■ Available data:
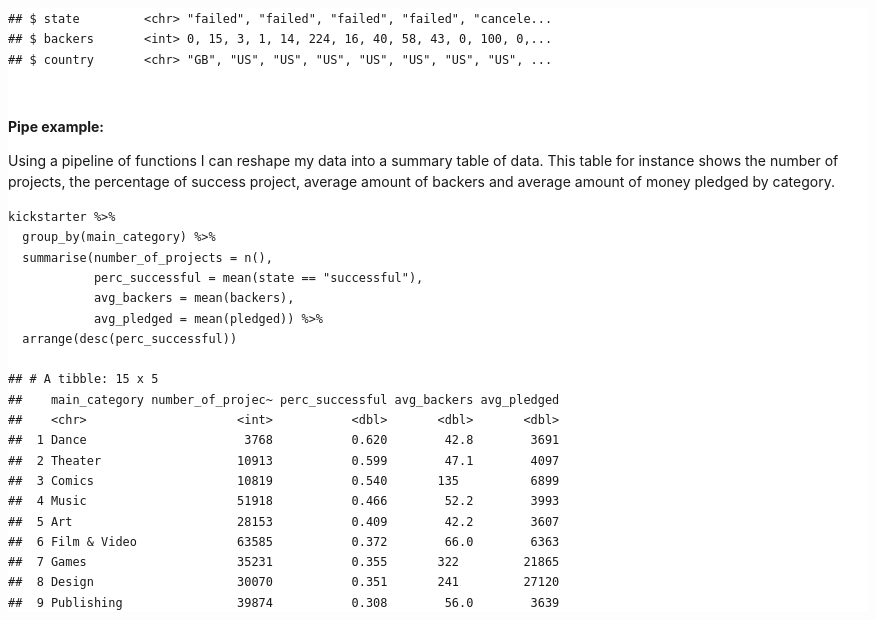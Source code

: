     ## $ state         <chr> "failed", "failed", "failed", "failed", "cancele...
    ## $ backers       <int> 0, 15, 3, 1, 14, 224, 16, 40, 58, 43, 0, 100, 0,...
    ## $ country       <chr> "GB", "US", "US", "US", "US", "US", "US", "US", ...

<br>

**Pipe example:**

Using a pipeline of functions I can reshape my data into a summary table
of data. This table for instance shows the number of projects, the
percentage of success project, average amount of backers and average
amount of money pledged by category.

    kickstarter %>%
      group_by(main_category) %>%
      summarise(number_of_projects = n(),
                perc_successful = mean(state == "successful"),
                avg_backers = mean(backers),
                avg_pledged = mean(pledged)) %>%
      arrange(desc(perc_successful))

    ## # A tibble: 15 x 5
    ##    main_category number_of_projec~ perc_successful avg_backers avg_pledged
    ##    <chr>                     <int>           <dbl>       <dbl>       <dbl>
    ##  1 Dance                      3768           0.620        42.8        3691
    ##  2 Theater                   10913           0.599        47.1        4097
    ##  3 Comics                    10819           0.540       135          6899
    ##  4 Music                     51918           0.466        52.2        3993
    ##  5 Art                       28153           0.409        42.2        3607
    ##  6 Film & Video              63585           0.372        66.0        6363
    ##  7 Games                     35231           0.355       322         21865
    ##  8 Design                    30070           0.351       241         27120
    ##  9 Publishing                39874           0.308        56.0        3639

■ Required work:
Set down all the material exactly once more. No pictures.

■ Written answer:
Source code

:     ## $ state         <chr> "failed", "failed", "failed", "failed", "cancele...
    ## $ backers       <int> 0, 15, 3, 1, 14, 224, 16, 40, 58, 43, 0, 100, 0,...
    ## $ country       <chr> "GB", "US", "US", "US", "US", "US", "US", "US", ...

<br>

**Pipe example:**

Using a pipeline of functions I can reshape my data into a summary table
of data. This table for instance shows the number of projects, the
percentage of success project, average amount of backers and average
amount of money pledged by category.

    kickstarter %>%
      group_by(main_category) %>%
      summarise(number_of_projects = n(),
                perc_successful = mean(state == "successful"),
                avg_backers = mean(backers),
                avg_pledged = mean(pledged)) %>%
      arrange(desc(perc_successful))

    ## # A tibble: 15 x 5
    ##    main_category number_of_projec~ perc_successful avg_backers avg_pledged
    ##    <chr>                     <int>           <dbl>       <dbl>       <dbl>
    ##  1 Dance                      3768           0.620        42.8        3691
    ##  2 Theater                   10913           0.599        47.1        4097
    ##  3 Comics                    10819           0.540       135          6899
    ##  4 Music                     51918           0.466        52.2        3993
    ##  5 Art                       28153           0.409        42.2        3607
    ##  6 Film & Video              63585           0.372        66.0        6363
    ##  7 Games                     35231           0.355       322         21865
    ##  8 Design                    30070           0.351       241         27120
    ##  9 Publishing                39874           0.308        56.0        3639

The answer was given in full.